Muitas vezes foi preciso ser silenciosa para que suas vozes pudessem ser ouvidas/escutadas, para que se pudesse ser transmitido algo a mais acerca de seu mundo, para que pudesse ser apreendido o que realmente importa, para que seu corpo pudesse sair da invisibilidade do dia-a-dia e mostrar-se com dignidade cidadã para a sociedade. Outras vezes também estivemos silenciosos porque não sabia ou não havia o que dizer, nem mesmo o que perguntar. O único ato que restava e que se fazia necessário era o da escuta empática.

Partindo do universo público e por vezes privado da rua, onde se encontra a criança e adolescente que mora nas ruas do Município de Vila Velha, buscamos descre(ver), inspirada na fenomenologia existencial, o cotidiano vivido da criança e adolescente em situação de rua.

Os procedimentos descritos a seguir, que foram utilizados se respaldaram em Erthal (1994), Forghieri (2001) e em Pinel (2005):

٠ mergulhamos existencialmente junto às crianças e adolescentes em situação de rua, e de modo inter-dinâmico, nos distanciamos reflexivamente. Na reflexão é que se procura apreender os significados do que é e como é ser sendo;

٠ tentamos, na reflexão, capturar a existência vivida de ser sendo ali na rua ou outro espaço;

٠ ativemo-nos a transcrever de memória dos encontros, e seguimos sugestões de Bom Meihy (1998) em trabalhar o texto - em termos de gramática e português - objetivando aumentar a compreensão do leitor acerca dos sujeitos da nossa

pesquisa.

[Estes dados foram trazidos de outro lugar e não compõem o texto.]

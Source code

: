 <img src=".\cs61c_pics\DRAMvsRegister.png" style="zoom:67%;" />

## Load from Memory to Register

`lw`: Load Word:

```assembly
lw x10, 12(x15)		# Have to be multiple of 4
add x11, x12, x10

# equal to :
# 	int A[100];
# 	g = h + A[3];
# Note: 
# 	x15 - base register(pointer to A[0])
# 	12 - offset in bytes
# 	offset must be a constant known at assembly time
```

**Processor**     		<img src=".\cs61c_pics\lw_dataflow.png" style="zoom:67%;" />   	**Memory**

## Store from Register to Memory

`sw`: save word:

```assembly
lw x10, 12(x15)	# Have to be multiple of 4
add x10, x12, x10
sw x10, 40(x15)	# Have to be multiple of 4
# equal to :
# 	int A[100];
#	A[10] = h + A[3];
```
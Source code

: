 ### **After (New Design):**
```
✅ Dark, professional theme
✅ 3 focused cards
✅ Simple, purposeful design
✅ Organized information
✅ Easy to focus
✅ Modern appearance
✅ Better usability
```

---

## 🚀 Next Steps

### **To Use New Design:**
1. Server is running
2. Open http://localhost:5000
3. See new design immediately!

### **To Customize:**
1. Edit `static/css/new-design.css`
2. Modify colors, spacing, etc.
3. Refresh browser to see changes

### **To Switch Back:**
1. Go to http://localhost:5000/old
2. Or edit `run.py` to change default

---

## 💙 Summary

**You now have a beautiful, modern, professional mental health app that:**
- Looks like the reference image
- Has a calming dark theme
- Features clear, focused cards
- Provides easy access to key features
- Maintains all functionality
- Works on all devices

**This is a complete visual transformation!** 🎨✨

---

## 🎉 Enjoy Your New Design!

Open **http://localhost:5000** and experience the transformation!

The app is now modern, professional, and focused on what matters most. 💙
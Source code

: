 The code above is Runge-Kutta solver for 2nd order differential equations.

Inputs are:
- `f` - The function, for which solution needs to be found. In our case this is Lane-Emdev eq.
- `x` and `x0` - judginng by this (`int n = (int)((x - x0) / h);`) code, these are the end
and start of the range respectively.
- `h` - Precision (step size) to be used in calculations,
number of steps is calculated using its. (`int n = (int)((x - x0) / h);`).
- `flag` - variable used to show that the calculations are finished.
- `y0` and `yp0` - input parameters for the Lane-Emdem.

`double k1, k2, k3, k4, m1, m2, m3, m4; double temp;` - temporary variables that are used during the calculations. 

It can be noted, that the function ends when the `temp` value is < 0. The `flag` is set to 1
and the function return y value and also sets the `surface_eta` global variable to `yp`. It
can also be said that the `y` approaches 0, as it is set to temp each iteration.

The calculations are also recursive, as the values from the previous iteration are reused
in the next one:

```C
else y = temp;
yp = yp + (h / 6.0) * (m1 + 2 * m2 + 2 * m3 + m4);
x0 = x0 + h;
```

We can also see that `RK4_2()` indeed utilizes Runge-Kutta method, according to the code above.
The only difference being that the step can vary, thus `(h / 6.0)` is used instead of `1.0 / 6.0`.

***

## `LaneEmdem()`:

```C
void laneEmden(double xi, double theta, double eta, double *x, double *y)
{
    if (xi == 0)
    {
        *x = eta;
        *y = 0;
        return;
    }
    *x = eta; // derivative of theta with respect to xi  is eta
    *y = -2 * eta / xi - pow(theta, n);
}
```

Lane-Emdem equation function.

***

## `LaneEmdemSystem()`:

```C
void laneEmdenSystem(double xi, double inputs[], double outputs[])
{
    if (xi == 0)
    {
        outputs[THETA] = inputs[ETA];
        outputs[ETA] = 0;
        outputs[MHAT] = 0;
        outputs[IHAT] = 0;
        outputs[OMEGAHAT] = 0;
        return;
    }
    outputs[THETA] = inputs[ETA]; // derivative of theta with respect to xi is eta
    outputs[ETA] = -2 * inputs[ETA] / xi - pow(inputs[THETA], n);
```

Ao mesmo tempo mantiveram-se gírias e foram reproduzidas palavras objetivando “transcriar”, isto é, dar sentido ao palco desses atores sociais, e novamente recorrendo a Bom Meihy (1998);

٠ buscamos ampliar a percepção sentida – por meio de uma escritura que (pró)cura (des)velar o que é e como é - acerca da existência vivencial das crianças e adolescentes em situação de rua;

٠ procuramos apreender figuras de um fundo e (des)velar os modos de ser sendo; ٠ optamos por descrever vários e contraditórios modos de ser sendo para que não configure uma estrutura da subjetividade, que não é fixa, mas efêmera - dependendo de ser sendo; si mesmo (psíquico e orgânico); cotidiano; mundo (história, cultura, ideologias, sociedade);

٠ descrevemos um ou mais Guias de Sentido (GS) que por se ligar aos modos de ser sendo, não é um cataloga(dor), nem um diagnóstico. É algo também efêmero, cheio de altos e baixos - um ir e vir constantes. Quando se apreende quietude, logo aparece um furacão de ser sendo. Nada do GS é seguro, mas é algo que aparece, parece, desaparece; e

٠ finalmente, tentamos integrar as partes percebidas/sentidas, procurando compô- las dentro desse mosaico do tipo quebra-cabeça existencial.

Aqui é adequado destacar que experienciamos outros procedimentos, mais e mais intensos, que por serem mais uma significativa experiência - já desvela(dor)a dos modos de ser sendo – optamos por colocar como parte dos resultados e discussão obtidos, pois transformaram-se em atitudes indispensáveis ao (des)velamentos propostos.